İstanbul Belediye Başkanı Kadir Topbaş'a sesleniyorum; "Eğer aşağıda bazı detaylarını sıralayacağım ve Pazar günü Vatan gazetesinde yer alan iddialar doğru ise; sadece o binayı yapan guruba haksız kazanç sağlamakla kalmıyorsunuz; İstanbul emlak piyasasının dinamiklerini kalıcı şekilde bozuyorsunuz. Bu ne demek biliyor musunuz Sayın Topbaş, şu demek; yarın öbür gün yurtdışında İstanbul ile ilgili emlak yatırımları sorgulanırken, birileri şöyle diyecek; "Boşver İstanbul'u, orada belediyenin adamları ile rekabet edemeyiz, o bölgede artık haksız rekabet hakim."

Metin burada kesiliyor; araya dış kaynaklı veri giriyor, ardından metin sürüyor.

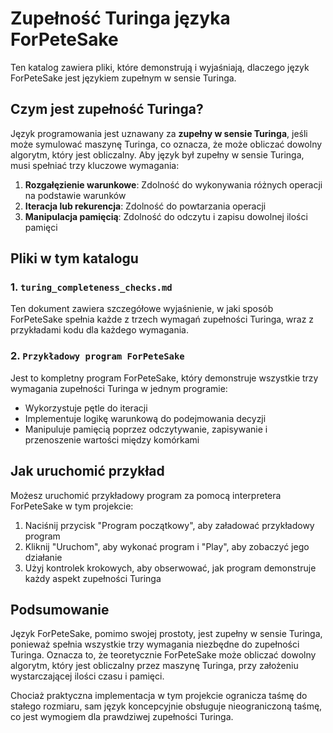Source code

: # Zupełność Turinga języka ForPeteSake

Ten katalog zawiera pliki, które demonstrują i wyjaśniają, dlaczego język ForPeteSake jest językiem zupełnym w sensie Turinga.

## Czym jest zupełność Turinga?

Język programowania jest uznawany za **zupełny w sensie Turinga**, jeśli może symulować maszynę Turinga, co oznacza, że może obliczać dowolny algorytm, który jest obliczalny. Aby język był zupełny w sensie Turinga, musi spełniać trzy kluczowe wymagania:

1. **Rozgałęzienie warunkowe**: Zdolność do wykonywania różnych operacji na podstawie warunków
2. **Iteracja lub rekurencja**: Zdolność do powtarzania operacji
3. **Manipulacja pamięcią**: Zdolność do odczytu i zapisu dowolnej ilości pamięci

## Pliki w tym katalogu

### 1. `turing_completeness_checks.md`

Ten dokument zawiera szczegółowe wyjaśnienie, w jaki sposób ForPeteSake spełnia każde z trzech wymagań zupełności Turinga, wraz z przykładami kodu dla każdego wymagania.

### 2. `Przykładowy program ForPeteSake`

Jest to kompletny program ForPeteSake, który demonstruje wszystkie trzy wymagania zupełności Turinga w jednym programie:
- Wykorzystuje pętle do iteracji
- Implementuje logikę warunkową do podejmowania decyzji
- Manipuluje pamięcią poprzez odczytywanie, zapisywanie i przenoszenie wartości między komórkami

## Jak uruchomić przykład

Możesz uruchomić przykładowy program za pomocą interpretera ForPeteSake w tym projekcie:

1. Naciśnij przycisk "Program początkowy", aby załadować przykładowy program
2. Kliknij "Uruchom", aby wykonać program i "Play", aby zobaczyć jego działanie
3. Użyj kontrolek krokowych, aby obserwować, jak program demonstruje każdy aspekt zupełności Turinga

## Podsumowanie

Język ForPeteSake, pomimo swojej prostoty, jest zupełny w sensie Turinga, ponieważ spełnia wszystkie trzy wymagania niezbędne do zupełności Turinga. Oznacza to, że teoretycznie ForPeteSake może obliczać dowolny algorytm, który jest obliczalny przez maszynę Turinga, przy założeniu wystarczającej ilości czasu i pamięci.

Chociaż praktyczna implementacja w tym projekcie ogranicza taśmę do stałego rozmiaru, sam język koncepcyjnie obsługuje nieograniczoną taśmę, co jest wymogiem dla prawdziwej zupełności Turinga.
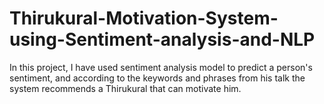 # Thirukural-Motivation-System-using-Sentiment-analysis-and-NLP
In this project, I have used sentiment analysis model to predict a person's sentiment, and according to the keywords and phrases from his talk the system recommends a Thirukural that can motivate him.
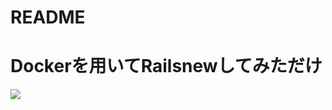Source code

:# README

<h1>Dockerを用いてRailsnewしてみただけ</h1>
<img src="https://user-images.githubusercontent.com/67270032/91383117-5181f100-e866-11ea-8856-019e4382c29b.png">

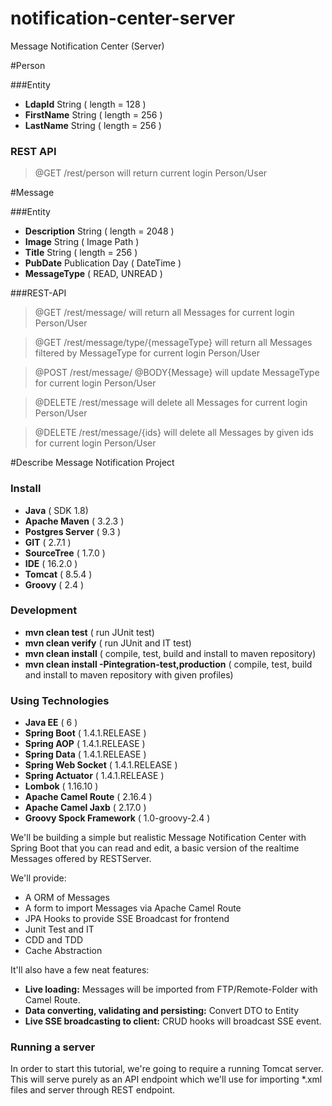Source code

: # notification-center-server
Message Notification Center (Server)



#Person

###Entity

* **LdapId**  String ( length = 128 )
* **FirstName**  String ( length = 256 )
* **LastName**  String ( length = 256 )

### REST API

> @GET    /rest/person will return current login Person/User

#Message

###Entity

* **Description**  String ( length = 2048 )
* **Image**  String ( Image Path )
* **Title**  String ( length = 256 )
* **PubDate**  Publication Day ( DateTime )
* **MessageType**  ( READ, UNREAD )

###REST-API

> @GET    /rest/message/ will return all Messages for current login Person/User

> @GET    /rest/message/type/{messageType} will return all Messages filtered by MessageType for current login Person/User

> @POST   /rest/message/ @BODY{Message} will update MessageType for current login Person/User

> @DELETE   /rest/message will delete all Messages for current login Person/User

> @DELETE   /rest/message/{ids} will delete all Messages by given ids for current login Person/User

#Describe Message Notification Project

### Install

* **Java**  ( SDK 1.8)
* **Apache Maven**  ( 3.2.3 )
* **Postgres Server**  ( 9.3 )
* **GIT**  ( 2.7.1 )
* **SourceTree**  ( 1.7.0 )
* **IDE**  ( 16.2.0 )
* **Tomcat**  ( 8.5.4 )
* **Groovy**  ( 2.4 )


### Development

* **mvn clean test**  ( run JUnit test)
* **mvn clean verify**  ( run JUnit and IT test)
* **mvn clean install**  ( compile, test, build and install to maven repository)
* **mvn clean install -Pintegration-test,production**  ( compile, test, build and install to maven repository with given profiles)

### Using Technologies

* **Java EE**  ( 6 )
* **Spring Boot**  ( 1.4.1.RELEASE )
* **Spring AOP**  ( 1.4.1.RELEASE )
* **Spring Data**  ( 1.4.1.RELEASE )
* **Spring Web Socket**  ( 1.4.1.RELEASE )
* **Spring Actuator**  ( 1.4.1.RELEASE )
* **Lombok**  ( 1.16.10 )
* **Apache Camel Route**  ( 2.16.4 )
* **Apache Camel Jaxb**  ( 2.17.0 )
* **Groovy Spock Framework**  ( 1.0-groovy-2.4 )

We'll be building a simple but realistic Message Notification Center with Spring Boot that you can read and edit, a basic version of the realtime Messages offered by RESTServer.

We'll provide:

* A ORM of Messages
* A form to import Messages via Apache Camel Route
* JPA Hooks to provide SSE Broadcast for frontend
* Junit Test and IT
* CDD and TDD
* Cache Abstraction

It'll also have a few neat features:

* **Live loading:** Messages will be imported from FTP/Remote-Folder with Camel Route.
* **Data converting, validating and persisting:** Convert DTO to Entity
* **Live SSE broadcasting to client:** CRUD hooks will broadcast SSE event.


### Running a server

In order to start this tutorial, we're going to require a running Tomcat server. This will serve purely as an API endpoint which we'll use for importing *.xml files and server through REST endpoint.
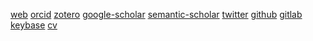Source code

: [web](https://iiegn.eu)
[orcid](https://orcid.org/0000-0002-7655-5526)
[zotero](http://zotero.org/iiegn)
[google-scholar](https://scholar.google.it/citations?user=uHqa8ooAAAAJ)
[semantic-scholar](https://www.semanticscholar.org/author/2991702)
[twitter](https://twitter.com/iiegn)
[github](https://github.com/iiegn)
[gitlab](https://gitlab.inf.unibz.it/egon.stemle)
[keybase](https://keybase.io/iiegn)
[cv](https://github.com/iiegn/pub/raw/master/CV/CV_en.pdf)

<!--
**iiegn/iiegn** is a ✨ _special_ ✨ repository because its `README.md` (this file) appears on your GitHub profile.

Here are some ideas to get you started:

- 🔭 I’m currently working on ...
- 🌱 I’m currently learning ...
- 👯 I’m looking to collaborate on ...
- 🤔 I’m looking for help with ...
- 💬 Ask me about ...
- 📫 How to reach me: ...
- 😄 Pronouns: ...
- ⚡ Fun fact: ...
-->
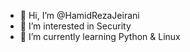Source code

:- 👋 Hi, I’m @HamidRezaJeirani
- 👀 I’m interested in Security
- 🌱 I’m currently learning Python & Linux

<!---
HamidRezaJeirani/HamidRezaJeirani is a ✨ special ✨ repository because its `README.md` (this file) appears on your GitHub profile.
You can click the Preview link to take a look at your changes.
--->
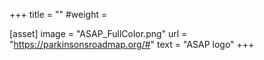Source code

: +++
title = ""
#weight =

[asset]
    image = "ASAP_FullColor.png"
    url = "https://parkinsonsroadmap.org/#"
    text = "ASAP logo"
+++

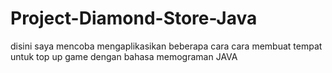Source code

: # Project-Diamond-Store-Java
disini saya mencoba mengaplikasikan beberapa cara cara membuat tempat untuk top up game dengan bahasa memograman JAVA
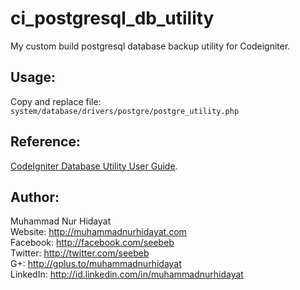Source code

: ci_postgresql_db_utility
========================

My custom build postgresql database backup utility for Codeigniter.

## Usage:
Copy and replace file:  
`system/database/drivers/postgre/postgre_utility.php`

## Reference:  
[CodeIgniter Database Utility User Guide](http://ellislab.com/codeigniter/user-guide/database/utilities.html#backup).

## Author:  
Muhammad Nur Hidayat  
Website: http://muhammadnurhidayat.com  
Facebook: http://facebook.com/seebeb  
Twitter: http://twitter.com/seebeb  
G+: http://gplus.to/muhammadnurhidayat  
LinkedIn: http://id.linkedin.com/in/muhammadnurhidayat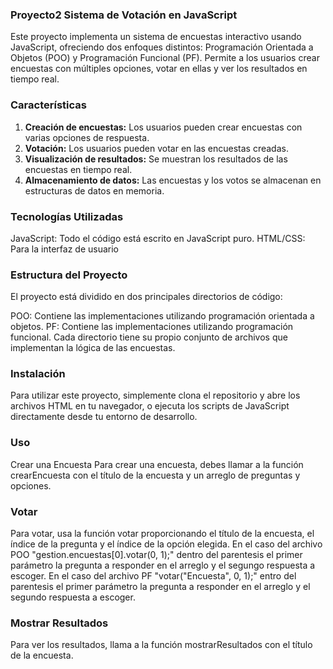 ### Proyecto2 Sistema de Votación en JavaScript

Este proyecto implementa un sistema de encuestas interactivo usando JavaScript, ofreciendo dos enfoques distintos: Programación Orientada a Objetos (POO) y Programación Funcional (PF). Permite a los usuarios crear encuestas con múltiples opciones, votar en ellas y ver los resultados en tiempo real.

### Características
1. **Creación de encuestas:** Los usuarios pueden crear encuestas con varias opciones de respuesta.
2. **Votación:** Los usuarios pueden votar en las encuestas creadas.
3. **Visualización de resultados:** Se muestran los resultados de las encuestas en tiempo real.
4. **Almacenamiento de datos:** Las encuestas y los votos se almacenan en estructuras de datos en memoria.

### Tecnologías Utilizadas
JavaScript: Todo el código está escrito en JavaScript puro.
HTML/CSS: Para la interfaz de usuario

### Estructura del Proyecto
El proyecto está dividido en dos principales directorios de código:

POO: Contiene las implementaciones utilizando programación orientada a objetos.
PF: Contiene las implementaciones utilizando programación funcional.
Cada directorio tiene su propio conjunto de archivos que implementan la lógica de las encuestas.

### Instalación
Para utilizar este proyecto, simplemente clona el repositorio y abre los archivos HTML en tu navegador, o ejecuta los scripts de JavaScript directamente desde tu entorno de desarrollo.


### Uso
Crear una Encuesta
Para crear una encuesta, debes llamar a la función crearEncuesta con el título de la encuesta y un arreglo de preguntas y opciones.

### Votar
Para votar, usa la función votar proporcionando el título de la encuesta, el índice de la pregunta y el índice de la opción elegida.
En el caso del archivo POO "gestion.encuestas[0].votar(0, 1);" dentro del parentesis el primer parámetro la pregunta a responder en el arreglo y el segungo respuesta a escoger.
En el caso del archivo PF "votar("Encuesta", 0, 1);" entro del parentesis el primer parámetro la pregunta a responder en el arreglo y el segundo respuesta a escoger.

### Mostrar Resultados
Para ver los resultados, llama a la función mostrarResultados con el título de la encuesta.

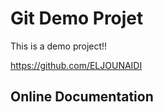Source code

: # Git Demo Projet
This is a demo project!! 

<https://github.com/ELJOUNAIDI>

## Online Documentation

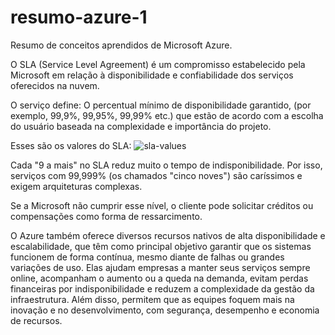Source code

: # resumo-azure-1
Resumo de conceitos aprendidos de Microsoft Azure.

O SLA (Service Level Agreement) é um compromisso estabelecido pela Microsoft
 em relação à disponibilidade e confiabilidade dos serviços oferecidos na nuvem.

O serviço define: 
O percentual mínimo de disponibilidade garantido, (por exemplo, 99,9%, 99,95%, 99,99% etc.) 
que estão de acordo com a escolha do usuário baseada na complexidade e importância do projeto.

Esses são os valores do SLA:
![sla-values](https://github.com/user-attachments/assets/71e221f2-349d-4c8c-be25-c9ba938d6300)

Cada "9 a mais" no SLA reduz muito o tempo de indisponibilidade. 
Por isso, serviços com 99,999% (os chamados "cinco noves") são caríssimos e exigem arquiteturas complexas.

Se a Microsoft não cumprir esse nível, o cliente pode solicitar créditos 
ou compensações como forma de ressarcimento.

O Azure também oferece diversos recursos nativos de alta disponibilidade e escalabilidade, que têm como principal objetivo garantir que os sistemas funcionem de forma contínua, mesmo diante de falhas ou grandes variações de uso. Elas ajudam empresas a manter seus serviços sempre online, acompanham o aumento ou a queda na demanda, evitam perdas financeiras por indisponibilidade e reduzem a complexidade da gestão da infraestrutura. Além disso, permitem que as equipes foquem mais na inovação e no desenvolvimento, com segurança, desempenho e economia de recursos.  


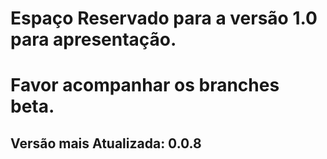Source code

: # Espaço Reservado para a versão 1.0 para apresentação.
# Favor acompanhar os branches beta.
## Versão mais Atualizada: 0.0.8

İşte bu tip uygulamalar ile yarattığınız İstanbul bu Sayın Kadir Topbaş,
gurur duyun. Şimdi gelelim İstanbul'un en değerli caddesi olarak bilinen
Büyükdere'de yükselen Türkiye'nin en yüksek binası olan
Sapphire projesine.
76
bin metrekare emsal dışı
1- Yasalara göre 30 bin metrekare inşaat yapılması gerekirken imar kurallarını zorlayan uygulamalar ile bu rakam 184 bin metrekareye çıkartıldı.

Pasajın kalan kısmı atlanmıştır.